Shelby County Schools leaders said the boy who was shot, also 13-years-old, is expected to make a full recovery. Classes at Cummings resume Friday morning.

MEMPHIS, Tenn. — Memphis Police and Shelby County Schools leaders said a 13-year-old boy who was shot Thursday morning at an elementary school is expected to make a full recovery, while the 13-year-old accused of shooting him is expected to be charged with attempted murder.

The 13-year-old victim was taken to Le Bonheur Children's Medical Center in critical condition after being shot about 9:15 a.m. Thursday at Cummings K-8 Optional School in South Memphis. Officials said Thursday afternoon he was expected to make a full recovery.

The suspect, also 13-years-old and also a Cummings student, is in custody. Memphis police investigators said video showed the suspect getting into a vehicle after the shooting. He later turned himself in at a police precinct. He is expected to be charged with attempted first-degree murder later Thursday night. 

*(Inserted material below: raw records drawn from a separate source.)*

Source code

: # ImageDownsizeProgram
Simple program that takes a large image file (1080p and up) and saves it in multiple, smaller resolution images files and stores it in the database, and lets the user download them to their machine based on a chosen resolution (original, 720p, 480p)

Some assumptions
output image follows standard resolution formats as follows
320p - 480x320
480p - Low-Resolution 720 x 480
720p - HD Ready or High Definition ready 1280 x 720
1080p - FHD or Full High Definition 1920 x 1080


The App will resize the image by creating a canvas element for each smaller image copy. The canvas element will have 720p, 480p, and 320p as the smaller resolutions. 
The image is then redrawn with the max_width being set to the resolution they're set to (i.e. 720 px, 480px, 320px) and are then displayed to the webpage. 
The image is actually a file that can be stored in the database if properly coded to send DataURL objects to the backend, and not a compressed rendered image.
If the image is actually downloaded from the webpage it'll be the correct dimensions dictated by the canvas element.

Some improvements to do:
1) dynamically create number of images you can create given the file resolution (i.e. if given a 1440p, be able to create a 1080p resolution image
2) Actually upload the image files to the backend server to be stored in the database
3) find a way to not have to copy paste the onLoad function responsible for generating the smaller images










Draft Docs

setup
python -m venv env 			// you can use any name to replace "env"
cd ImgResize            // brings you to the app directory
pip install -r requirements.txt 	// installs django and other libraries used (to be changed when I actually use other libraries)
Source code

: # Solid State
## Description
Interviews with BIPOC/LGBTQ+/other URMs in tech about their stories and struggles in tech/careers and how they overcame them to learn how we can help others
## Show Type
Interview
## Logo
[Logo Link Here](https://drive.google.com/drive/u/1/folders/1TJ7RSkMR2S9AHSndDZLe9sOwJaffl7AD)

SCS Superintendent Dr. Joris Ray said Thursday afternoon the shooting happened in a stairwell and no other students were present in that stairwell at the time.

A Shelby County Schools' spokesperson said after a brief lockdown, students, faculty and staff were evacuated. Students were taken to Metropolitan Baptist Church on Walker Ave., where parents were told to pick up their children.

SCS said classes will resume Friday, October 1st, with heightened security, grief counselors and mental health team support, support for employees, and more.

Statement from Memphis Mayor Jim Mayor Strickland: "The shooting at Cummings K-8 school is heart-wrenching. I’ve received updates throughout the day, and I’m hopeful the young man in the hospital will make a full recovery. Please pray for him and his family, and for all the students and their families who have experienced this horrific event. I’m grateful for the quick action of Shelby County Schools officials and of our Memphis Police Department who did everything they could to ensure the safety of all the students. But they need our help. To parents in Memphis, please secure your guns where your children cannot get them; know what is going on in your children’s lives; and take responsibility as parents. This shooting should have never happened. How could a 7th or 8th grader obtain a gun, bring it to school, and shoot someone? We must stop gun violence."

At an press conference earlier Thursday, Dr. Ray, said "There's no way a child should have a gun. This must stop. We need a community to help us help our children." He went on to say that this tragedy could have been avoided.